:: Data supplied
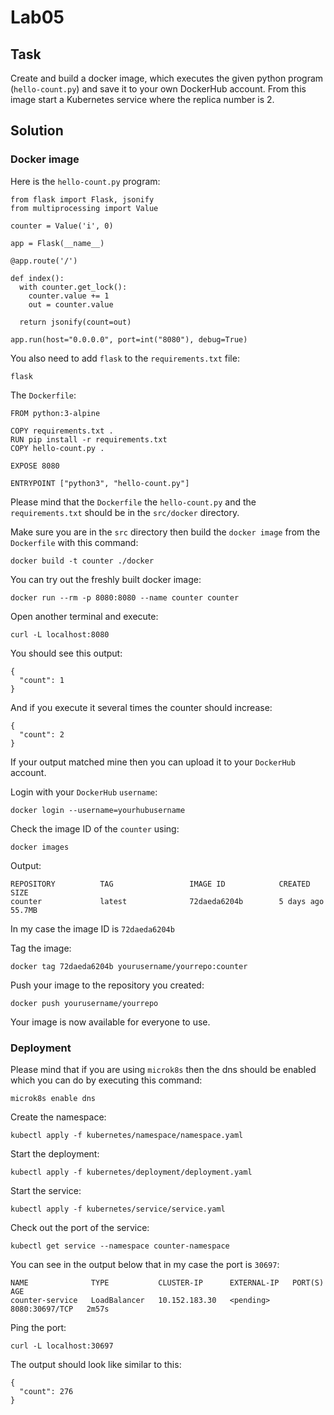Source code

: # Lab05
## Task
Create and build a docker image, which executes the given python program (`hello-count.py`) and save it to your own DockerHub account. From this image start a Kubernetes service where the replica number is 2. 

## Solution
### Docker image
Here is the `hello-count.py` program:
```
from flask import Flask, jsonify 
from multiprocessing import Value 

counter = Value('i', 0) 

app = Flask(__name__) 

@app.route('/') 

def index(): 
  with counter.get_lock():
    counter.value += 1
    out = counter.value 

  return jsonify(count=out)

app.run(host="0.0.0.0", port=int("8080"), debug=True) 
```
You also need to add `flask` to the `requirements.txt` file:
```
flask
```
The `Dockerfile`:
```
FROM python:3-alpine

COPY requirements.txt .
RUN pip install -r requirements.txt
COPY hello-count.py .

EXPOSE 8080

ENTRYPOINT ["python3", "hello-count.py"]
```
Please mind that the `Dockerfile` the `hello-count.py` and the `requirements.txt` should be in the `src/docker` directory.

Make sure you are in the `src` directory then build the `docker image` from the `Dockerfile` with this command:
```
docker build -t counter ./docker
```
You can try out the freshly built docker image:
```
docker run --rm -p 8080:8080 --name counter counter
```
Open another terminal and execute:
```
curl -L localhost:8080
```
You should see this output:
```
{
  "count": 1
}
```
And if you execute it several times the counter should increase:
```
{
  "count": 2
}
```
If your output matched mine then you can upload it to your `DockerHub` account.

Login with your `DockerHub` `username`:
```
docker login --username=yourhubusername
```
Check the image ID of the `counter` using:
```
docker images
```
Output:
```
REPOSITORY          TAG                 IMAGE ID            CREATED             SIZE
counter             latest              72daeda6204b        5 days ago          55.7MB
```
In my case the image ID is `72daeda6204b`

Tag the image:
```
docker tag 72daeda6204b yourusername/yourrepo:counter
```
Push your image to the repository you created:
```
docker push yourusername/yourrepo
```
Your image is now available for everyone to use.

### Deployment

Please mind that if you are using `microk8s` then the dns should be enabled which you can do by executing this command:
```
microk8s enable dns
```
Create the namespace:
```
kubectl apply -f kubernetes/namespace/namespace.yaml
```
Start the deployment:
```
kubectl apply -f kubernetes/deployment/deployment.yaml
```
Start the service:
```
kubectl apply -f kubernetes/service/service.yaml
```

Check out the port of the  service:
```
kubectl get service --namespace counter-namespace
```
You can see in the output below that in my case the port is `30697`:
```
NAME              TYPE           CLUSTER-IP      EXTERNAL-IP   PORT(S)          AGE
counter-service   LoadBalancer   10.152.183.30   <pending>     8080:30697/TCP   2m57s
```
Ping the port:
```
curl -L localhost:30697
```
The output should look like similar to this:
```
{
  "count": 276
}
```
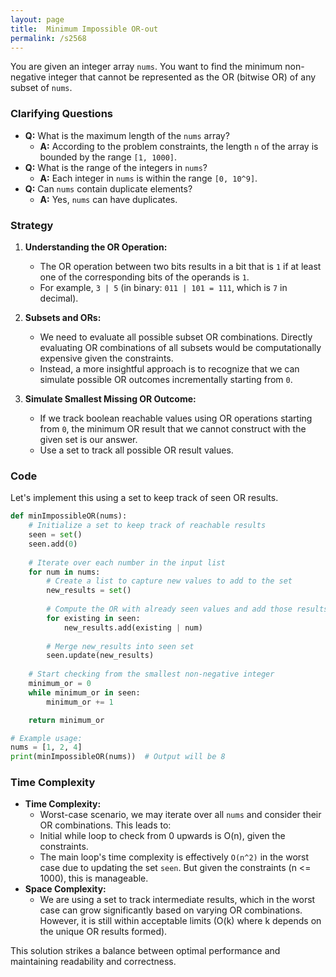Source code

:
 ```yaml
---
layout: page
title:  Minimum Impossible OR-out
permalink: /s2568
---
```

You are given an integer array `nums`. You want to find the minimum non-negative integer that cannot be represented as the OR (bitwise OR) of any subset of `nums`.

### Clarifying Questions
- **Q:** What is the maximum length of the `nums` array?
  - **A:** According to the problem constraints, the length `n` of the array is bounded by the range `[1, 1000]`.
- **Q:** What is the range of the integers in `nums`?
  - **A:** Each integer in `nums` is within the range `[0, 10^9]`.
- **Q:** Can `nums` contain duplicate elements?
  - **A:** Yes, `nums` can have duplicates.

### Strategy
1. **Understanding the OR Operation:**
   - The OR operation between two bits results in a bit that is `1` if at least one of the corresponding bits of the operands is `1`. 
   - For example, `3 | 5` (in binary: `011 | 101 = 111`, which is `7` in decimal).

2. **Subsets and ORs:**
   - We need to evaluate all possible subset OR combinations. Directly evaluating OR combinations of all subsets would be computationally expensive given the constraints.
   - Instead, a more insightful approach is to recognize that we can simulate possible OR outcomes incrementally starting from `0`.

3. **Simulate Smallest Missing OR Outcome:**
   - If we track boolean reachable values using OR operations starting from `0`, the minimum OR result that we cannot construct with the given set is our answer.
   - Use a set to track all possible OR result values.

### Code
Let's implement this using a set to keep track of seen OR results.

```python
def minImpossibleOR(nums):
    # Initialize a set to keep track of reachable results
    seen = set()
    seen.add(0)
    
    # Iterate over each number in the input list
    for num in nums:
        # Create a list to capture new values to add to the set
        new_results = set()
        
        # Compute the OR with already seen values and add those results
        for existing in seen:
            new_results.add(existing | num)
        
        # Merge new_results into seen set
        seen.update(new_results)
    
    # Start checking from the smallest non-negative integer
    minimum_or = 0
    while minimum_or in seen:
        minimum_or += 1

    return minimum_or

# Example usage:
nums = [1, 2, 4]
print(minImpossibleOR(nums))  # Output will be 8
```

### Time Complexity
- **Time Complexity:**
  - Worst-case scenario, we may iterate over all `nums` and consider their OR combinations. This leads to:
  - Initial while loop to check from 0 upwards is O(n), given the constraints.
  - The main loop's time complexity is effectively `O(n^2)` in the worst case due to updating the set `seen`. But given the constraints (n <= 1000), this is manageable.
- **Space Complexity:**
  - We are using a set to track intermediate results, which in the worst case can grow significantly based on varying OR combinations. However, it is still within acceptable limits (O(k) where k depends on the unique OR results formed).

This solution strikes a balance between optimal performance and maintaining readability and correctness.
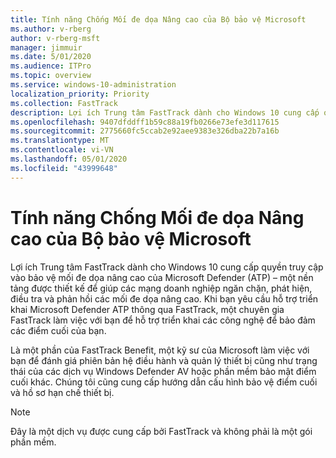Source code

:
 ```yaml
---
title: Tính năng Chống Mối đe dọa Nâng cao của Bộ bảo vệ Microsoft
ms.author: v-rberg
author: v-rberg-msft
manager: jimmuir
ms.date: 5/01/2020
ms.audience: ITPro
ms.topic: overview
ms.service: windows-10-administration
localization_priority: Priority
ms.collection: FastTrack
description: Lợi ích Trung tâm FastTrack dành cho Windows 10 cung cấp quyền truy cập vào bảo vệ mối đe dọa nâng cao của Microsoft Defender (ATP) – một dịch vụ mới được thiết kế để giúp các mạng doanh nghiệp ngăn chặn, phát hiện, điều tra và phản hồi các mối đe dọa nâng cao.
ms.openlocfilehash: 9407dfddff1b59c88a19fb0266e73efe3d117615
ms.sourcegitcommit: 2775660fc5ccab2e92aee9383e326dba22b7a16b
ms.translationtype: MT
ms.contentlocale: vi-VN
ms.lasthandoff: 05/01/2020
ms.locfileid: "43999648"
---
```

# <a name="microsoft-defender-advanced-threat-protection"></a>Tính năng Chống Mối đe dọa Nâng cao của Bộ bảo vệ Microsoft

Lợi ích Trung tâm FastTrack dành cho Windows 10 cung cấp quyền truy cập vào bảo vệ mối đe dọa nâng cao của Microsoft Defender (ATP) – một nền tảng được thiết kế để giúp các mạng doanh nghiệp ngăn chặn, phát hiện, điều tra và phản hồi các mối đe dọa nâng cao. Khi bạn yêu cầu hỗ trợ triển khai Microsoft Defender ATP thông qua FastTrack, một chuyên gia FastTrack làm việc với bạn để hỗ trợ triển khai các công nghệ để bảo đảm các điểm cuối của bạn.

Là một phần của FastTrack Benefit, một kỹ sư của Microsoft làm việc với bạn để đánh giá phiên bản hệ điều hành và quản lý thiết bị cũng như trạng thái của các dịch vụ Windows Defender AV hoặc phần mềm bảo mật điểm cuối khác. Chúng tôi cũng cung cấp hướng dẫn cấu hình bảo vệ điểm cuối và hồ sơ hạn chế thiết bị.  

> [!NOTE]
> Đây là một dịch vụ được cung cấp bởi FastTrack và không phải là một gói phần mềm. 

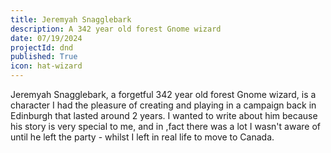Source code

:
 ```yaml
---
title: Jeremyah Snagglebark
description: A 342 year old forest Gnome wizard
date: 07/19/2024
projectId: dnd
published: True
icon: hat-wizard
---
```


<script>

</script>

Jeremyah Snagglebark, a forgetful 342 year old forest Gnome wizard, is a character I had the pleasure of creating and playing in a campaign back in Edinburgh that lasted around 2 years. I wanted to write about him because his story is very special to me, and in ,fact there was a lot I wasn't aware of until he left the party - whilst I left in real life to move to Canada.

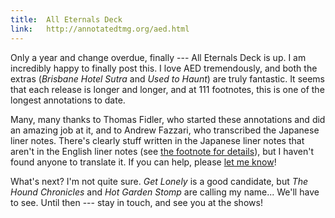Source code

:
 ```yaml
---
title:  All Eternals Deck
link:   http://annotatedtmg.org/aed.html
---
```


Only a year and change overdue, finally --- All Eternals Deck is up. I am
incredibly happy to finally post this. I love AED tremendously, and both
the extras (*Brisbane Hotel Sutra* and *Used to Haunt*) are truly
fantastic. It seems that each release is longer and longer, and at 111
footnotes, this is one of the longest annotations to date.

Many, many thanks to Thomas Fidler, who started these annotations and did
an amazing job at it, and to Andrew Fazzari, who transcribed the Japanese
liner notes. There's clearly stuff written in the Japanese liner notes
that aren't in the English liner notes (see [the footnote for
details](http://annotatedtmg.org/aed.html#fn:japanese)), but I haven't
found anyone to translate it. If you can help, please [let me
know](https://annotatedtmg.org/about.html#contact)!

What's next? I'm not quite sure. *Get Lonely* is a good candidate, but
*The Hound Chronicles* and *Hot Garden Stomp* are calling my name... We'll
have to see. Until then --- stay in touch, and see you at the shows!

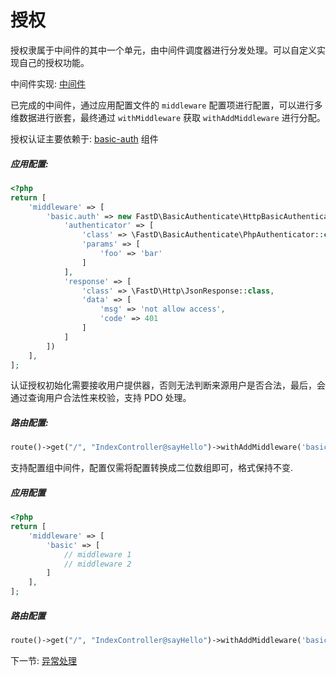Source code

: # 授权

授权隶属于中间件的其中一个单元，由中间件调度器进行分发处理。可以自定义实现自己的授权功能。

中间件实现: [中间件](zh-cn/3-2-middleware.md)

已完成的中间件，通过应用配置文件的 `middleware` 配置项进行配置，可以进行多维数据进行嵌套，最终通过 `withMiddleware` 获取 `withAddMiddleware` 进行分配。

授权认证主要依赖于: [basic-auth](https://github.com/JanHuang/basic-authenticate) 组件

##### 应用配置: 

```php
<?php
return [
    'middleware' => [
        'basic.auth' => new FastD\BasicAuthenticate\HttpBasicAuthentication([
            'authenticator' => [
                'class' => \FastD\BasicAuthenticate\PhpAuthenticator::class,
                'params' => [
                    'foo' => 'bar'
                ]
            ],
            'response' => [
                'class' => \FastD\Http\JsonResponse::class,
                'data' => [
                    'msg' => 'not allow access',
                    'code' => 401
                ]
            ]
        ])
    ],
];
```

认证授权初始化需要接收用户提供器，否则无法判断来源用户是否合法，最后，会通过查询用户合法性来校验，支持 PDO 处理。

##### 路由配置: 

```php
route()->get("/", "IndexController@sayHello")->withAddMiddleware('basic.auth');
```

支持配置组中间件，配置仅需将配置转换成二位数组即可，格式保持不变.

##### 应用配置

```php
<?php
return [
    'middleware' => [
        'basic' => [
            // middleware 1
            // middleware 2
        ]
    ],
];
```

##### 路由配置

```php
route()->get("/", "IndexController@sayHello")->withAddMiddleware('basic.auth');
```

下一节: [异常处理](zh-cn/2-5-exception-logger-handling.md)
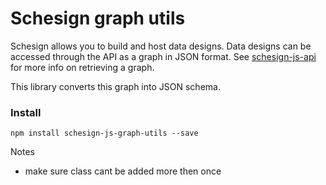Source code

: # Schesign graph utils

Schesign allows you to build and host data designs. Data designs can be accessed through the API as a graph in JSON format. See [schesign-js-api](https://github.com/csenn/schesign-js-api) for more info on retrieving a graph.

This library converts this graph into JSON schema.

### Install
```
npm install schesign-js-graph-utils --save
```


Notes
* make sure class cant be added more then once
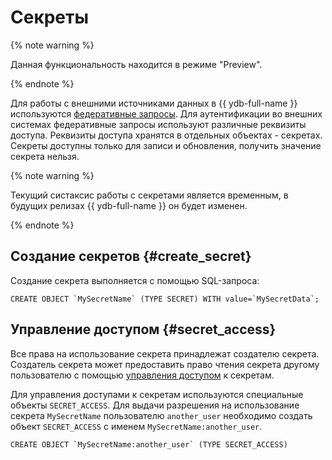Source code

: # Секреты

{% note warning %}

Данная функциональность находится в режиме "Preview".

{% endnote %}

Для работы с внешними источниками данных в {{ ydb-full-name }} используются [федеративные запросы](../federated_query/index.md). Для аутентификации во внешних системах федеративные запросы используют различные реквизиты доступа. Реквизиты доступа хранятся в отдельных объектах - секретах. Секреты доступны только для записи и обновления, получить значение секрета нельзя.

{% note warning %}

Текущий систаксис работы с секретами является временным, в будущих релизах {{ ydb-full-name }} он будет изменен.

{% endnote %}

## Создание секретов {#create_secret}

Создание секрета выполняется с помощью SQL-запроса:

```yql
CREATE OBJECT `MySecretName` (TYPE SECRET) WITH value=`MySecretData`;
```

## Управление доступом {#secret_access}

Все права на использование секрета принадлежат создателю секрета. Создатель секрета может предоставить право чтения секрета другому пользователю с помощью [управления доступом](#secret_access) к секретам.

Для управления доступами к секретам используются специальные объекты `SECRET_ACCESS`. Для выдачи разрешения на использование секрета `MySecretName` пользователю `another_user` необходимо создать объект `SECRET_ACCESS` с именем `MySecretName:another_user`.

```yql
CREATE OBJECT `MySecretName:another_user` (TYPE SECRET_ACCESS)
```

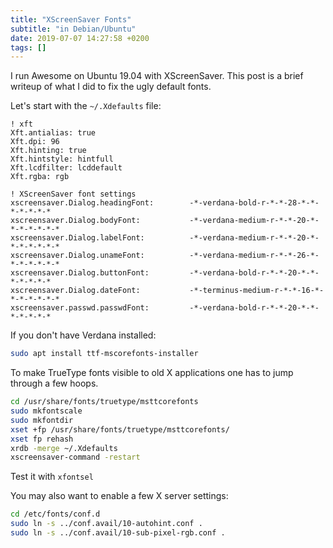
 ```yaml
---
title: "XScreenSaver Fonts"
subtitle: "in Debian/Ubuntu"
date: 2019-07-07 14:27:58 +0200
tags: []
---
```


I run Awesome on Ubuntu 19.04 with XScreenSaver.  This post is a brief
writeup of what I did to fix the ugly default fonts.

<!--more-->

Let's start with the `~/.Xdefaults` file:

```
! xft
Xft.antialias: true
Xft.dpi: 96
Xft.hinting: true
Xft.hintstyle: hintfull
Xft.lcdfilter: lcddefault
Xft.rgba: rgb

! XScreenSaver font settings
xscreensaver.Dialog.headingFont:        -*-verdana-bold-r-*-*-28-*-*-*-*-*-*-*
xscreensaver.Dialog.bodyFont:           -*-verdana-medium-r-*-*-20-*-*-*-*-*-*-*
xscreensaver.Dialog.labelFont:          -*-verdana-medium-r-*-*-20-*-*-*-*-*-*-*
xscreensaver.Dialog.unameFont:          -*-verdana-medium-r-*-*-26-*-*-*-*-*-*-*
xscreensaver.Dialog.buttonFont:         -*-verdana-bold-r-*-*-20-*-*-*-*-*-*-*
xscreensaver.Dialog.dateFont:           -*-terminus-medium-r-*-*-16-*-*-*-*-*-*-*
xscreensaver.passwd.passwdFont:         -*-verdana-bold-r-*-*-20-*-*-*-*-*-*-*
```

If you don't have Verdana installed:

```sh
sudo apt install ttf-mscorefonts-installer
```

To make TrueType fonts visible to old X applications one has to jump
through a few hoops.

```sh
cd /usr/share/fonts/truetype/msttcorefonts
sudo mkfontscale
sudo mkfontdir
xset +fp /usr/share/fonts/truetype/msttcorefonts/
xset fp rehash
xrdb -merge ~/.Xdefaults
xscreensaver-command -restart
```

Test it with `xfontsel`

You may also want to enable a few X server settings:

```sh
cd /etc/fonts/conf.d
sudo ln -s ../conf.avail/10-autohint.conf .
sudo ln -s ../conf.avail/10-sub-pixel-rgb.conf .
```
::::
» **What you are asked to do**: Going through the lines above one by one, tally those with the word "mind" and give only the total.

» **Written solution**: 2